TASK ▸ Bring together all lines of the material below that contain the string "node".

SUPPLIED DATA ▸

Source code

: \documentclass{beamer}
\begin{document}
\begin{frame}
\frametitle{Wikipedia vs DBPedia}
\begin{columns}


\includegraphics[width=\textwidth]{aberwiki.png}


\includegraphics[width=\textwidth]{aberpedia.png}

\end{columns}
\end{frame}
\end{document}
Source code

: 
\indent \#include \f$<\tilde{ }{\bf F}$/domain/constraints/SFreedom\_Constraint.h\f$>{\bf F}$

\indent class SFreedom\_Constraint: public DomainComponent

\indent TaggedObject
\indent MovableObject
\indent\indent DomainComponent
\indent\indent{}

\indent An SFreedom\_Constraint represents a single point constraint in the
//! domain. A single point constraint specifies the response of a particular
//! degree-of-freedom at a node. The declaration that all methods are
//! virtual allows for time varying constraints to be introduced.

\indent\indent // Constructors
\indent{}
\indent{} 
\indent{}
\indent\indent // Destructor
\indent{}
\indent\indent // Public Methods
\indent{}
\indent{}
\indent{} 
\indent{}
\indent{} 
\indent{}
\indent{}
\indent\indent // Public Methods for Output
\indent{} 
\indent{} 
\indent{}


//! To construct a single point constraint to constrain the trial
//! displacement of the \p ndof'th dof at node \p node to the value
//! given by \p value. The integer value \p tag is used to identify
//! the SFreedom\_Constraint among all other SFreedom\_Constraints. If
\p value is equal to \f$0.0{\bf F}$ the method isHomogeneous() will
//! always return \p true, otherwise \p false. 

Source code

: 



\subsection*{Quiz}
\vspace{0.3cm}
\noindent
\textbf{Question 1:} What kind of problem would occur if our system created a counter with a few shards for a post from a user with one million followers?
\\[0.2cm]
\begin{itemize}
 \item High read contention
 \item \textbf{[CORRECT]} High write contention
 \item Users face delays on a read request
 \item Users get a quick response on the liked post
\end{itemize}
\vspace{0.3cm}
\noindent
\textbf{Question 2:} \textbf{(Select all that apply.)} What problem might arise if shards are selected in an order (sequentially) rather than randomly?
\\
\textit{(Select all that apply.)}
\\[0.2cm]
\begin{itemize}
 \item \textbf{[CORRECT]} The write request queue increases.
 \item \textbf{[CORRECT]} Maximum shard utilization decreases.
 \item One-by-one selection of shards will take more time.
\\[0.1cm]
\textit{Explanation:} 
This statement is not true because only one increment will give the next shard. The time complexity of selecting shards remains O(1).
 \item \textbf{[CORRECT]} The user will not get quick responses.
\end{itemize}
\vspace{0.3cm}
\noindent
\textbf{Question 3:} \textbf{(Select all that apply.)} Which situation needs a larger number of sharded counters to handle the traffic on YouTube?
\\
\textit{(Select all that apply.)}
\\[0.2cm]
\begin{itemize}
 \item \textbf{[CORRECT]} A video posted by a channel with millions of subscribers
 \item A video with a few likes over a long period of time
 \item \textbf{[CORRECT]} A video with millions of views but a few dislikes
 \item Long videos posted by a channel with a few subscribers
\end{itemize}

SOLUTION FOR THIS EXERCISE ▸
//! degree-of-freedom at a node. The declaration that all methods are
//! displacement of the \p ndof'th dof at node \p node to the value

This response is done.